A mística da Assembleia teve início com a chegada on-line dos trabalhadores e trabalhadoras do MST de todas as regiões do país, que ao entrar no aplicativo (Zoom) e abrir suas janelas, passaram a se cumprimentar e comemorar a possibilidade de se reunir, ainda que de forma virtual, muitos emocionados e ansiosos para discutir as orientações e encaminhamentos no enfrentamento à pandemia do coronavírus. Em seguida, um vídeo com canções de luta e imagens de doação de alimentos pelos Sem Terra às populações em situação de vulnerabilidade relembraram a importância da solidariedade e do cuidado com o povo – com o lema “O povo cuidando do povo!”.
O momento místicos e seus comentários reforçaram o principal desafio do MST neste momento, “que é garantir que o nosso povo possa se cuidar, salvar vidas e manter a solidariedade”, apontou o Dirigente Nacional MST no Pernambuco, Jaime Amorin. A importância do cuidado individual e coletivo e de se manter saudável também foi reforçada pela Sem Terra do Setor de Saúde do MST de Minas Gerais, Terezinha Sabino. “Precisamos do carinho, de dar um sorriso, fazer uma ligação. Fazer a nossa luta com segurança. Ficar em casa, mas produzir plantas medicinais, que conservam a nossa imunidade, para gente ficar mais forte e enfrentar o vírus”.
“O MST deliberou pela ‘Parada Pela Vida’, no momento que percebemos que a Covid-19 vem no crescimento das contaminações.
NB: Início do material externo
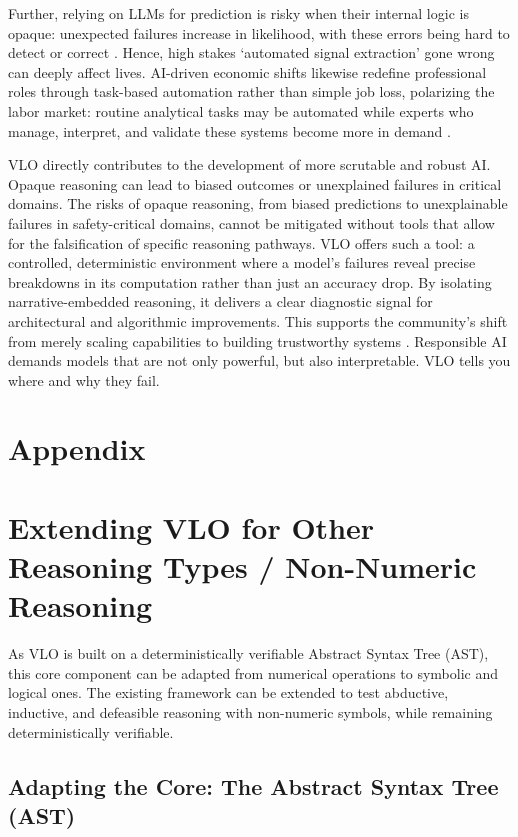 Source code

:\documentclass{article}
\begin{document}
Further, relying on LLMs for prediction is risky when their internal logic is opaque: unexpected failures increase in likelihood, with these errors being hard to detect or correct \citep{rane2024blackbox_xai}. Hence, high stakes `automated signal extraction' gone wrong can deeply affect lives. AI-driven economic shifts likewise redefine professional roles through task-based automation rather than simple job loss, polarizing the labor market: routine analytical tasks may be automated while experts who manage, interpret, and validate these systems become more in demand \citep{work_of_the_future}.

VLO directly contributes to the development of more scrutable and robust AI. Opaque reasoning can lead to biased outcomes or unexplained failures in critical domains. The risks of opaque reasoning, from biased predictions to unexplainable failures in safety-critical domains, cannot be mitigated without tools that allow for the falsification of specific reasoning pathways. VLO offers such a tool: a controlled, deterministic environment where a model's failures reveal precise breakdowns in its computation rather than just an accuracy drop. By isolating narrative-embedded reasoning, it delivers a clear diagnostic signal for architectural and algorithmic improvements. This supports the community's shift from merely scaling capabilities to building trustworthy systems \citep{stanford_hai_2025_ai_index}. Responsible AI demands models that are not only powerful, but also interpretable. VLO tells you where and why they fail.




\clearpage
\appendix
\section*{Appendix}

\section{Extending VLO for Other Reasoning Types / Non-Numeric Reasoning}
\label{sec:extending_VLO}
As VLO is built on a deterministically verifiable Abstract Syntax Tree (AST), this core component can be adapted from numerical operations to symbolic and logical ones. The existing framework can be extended to test abductive, inductive, and defeasible reasoning with non-numeric symbols, while remaining deterministically verifiable.

\subsection{Adapting the Core: The Abstract Syntax Tree (AST)}
\end{document}
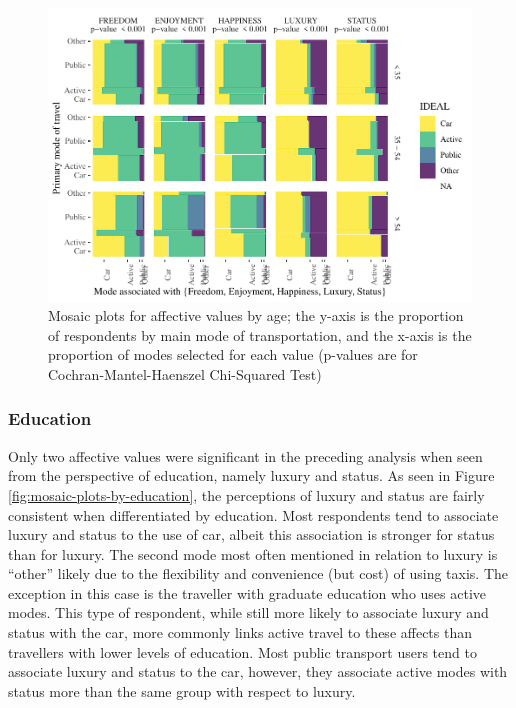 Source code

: \documentclass[]{elsarticle} %
\makeatletter
\def\maxwidth{\ifdim\Gin@nat@width>\linewidth\linewidth
\else\Gin@nat@width\fi}
\let\Oldincludegraphics\includegraphics
\renewcommand{\includegraphics}[1]{\Oldincludegraphics[width=\maxwidth]{#1}}
\makeatother
\begin{document}
\begin{figure}
\centering
\includegraphics{Dissonance_Santiago_v1_files/figure-latex/figure-mosaic-plots-by-attribute-and-age-1.pdf}
\caption{\label{fig:mosaic-plots-by-age}Mosaic plots for affective
values by age; the y-axis is the proportion of respondents by main mode
of transportation, and the x-axis is the proportion of modes selected
for each value (p-values are for Cochran-Mantel-Haenszel Chi-Squared
Test)}
\end{figure}

\hypertarget{education-1}{%
\subsubsection{Education}\label{education-1}}

Only two affective values were significant in the preceding analysis
when seen from the perspective of education, namely luxury and status.
As seen in Figure \ref{fig:mosaic-plots-by-education}, the perceptions
of luxury and status are fairly consistent when differentiated by
education. Most respondents tend to associate luxury and status to the
use of car, albeit this association is stronger for status than for
luxury. The second mode most often mentioned in relation to luxury is
``other'' likely due to the flexibility and convenience (but cost) of
using taxis. The exception in this case is the traveller with graduate
education who uses active modes. This type of respondent, while still
more likely to associate luxury and status with the car, more commonly
links active travel to these affects than travellers with lower levels
of education. Most public transport users tend to associate luxury and
status to the car, however, they associate active modes with status more
than the same group with respect to luxury.
\end{document}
Não podemos nos omitir, nem ser irresponsável. A nossa tarefa é o cuidado individual e coletivo das pessoas da nossa base, para nos mantermos vivos na luta pela terra e contra o agronegócio, defendemos a vida frente a um governo genocida. Não podemos titubear”, afirmou Débora Nunes, da Direção Nacional do MST e do Setor de Produção.
João Pedro Stédile, também da Direção Nacional do Movimento, analisou que o Brasil atravessa uma crise capitalista estrutural, que agravou as desigualdades sociais entre os miseráveis e as elites capitalistas nas periferias das cidades e no campo. “Hoje 65 bilionários estão no topo da pirâmide. Na agricultura tem cinco empresas que controlam toda a produção agrícola. Temos uma desigualdade social cada vez maior. Os capitalistas deixaram 60 milhões de trabalhadores do Brasil sem emprego, sem trabalho e direitos sociais, que foram tirados com as reformas. O que ainda salva o povo é o SUS [Sistema Único de Saúde].”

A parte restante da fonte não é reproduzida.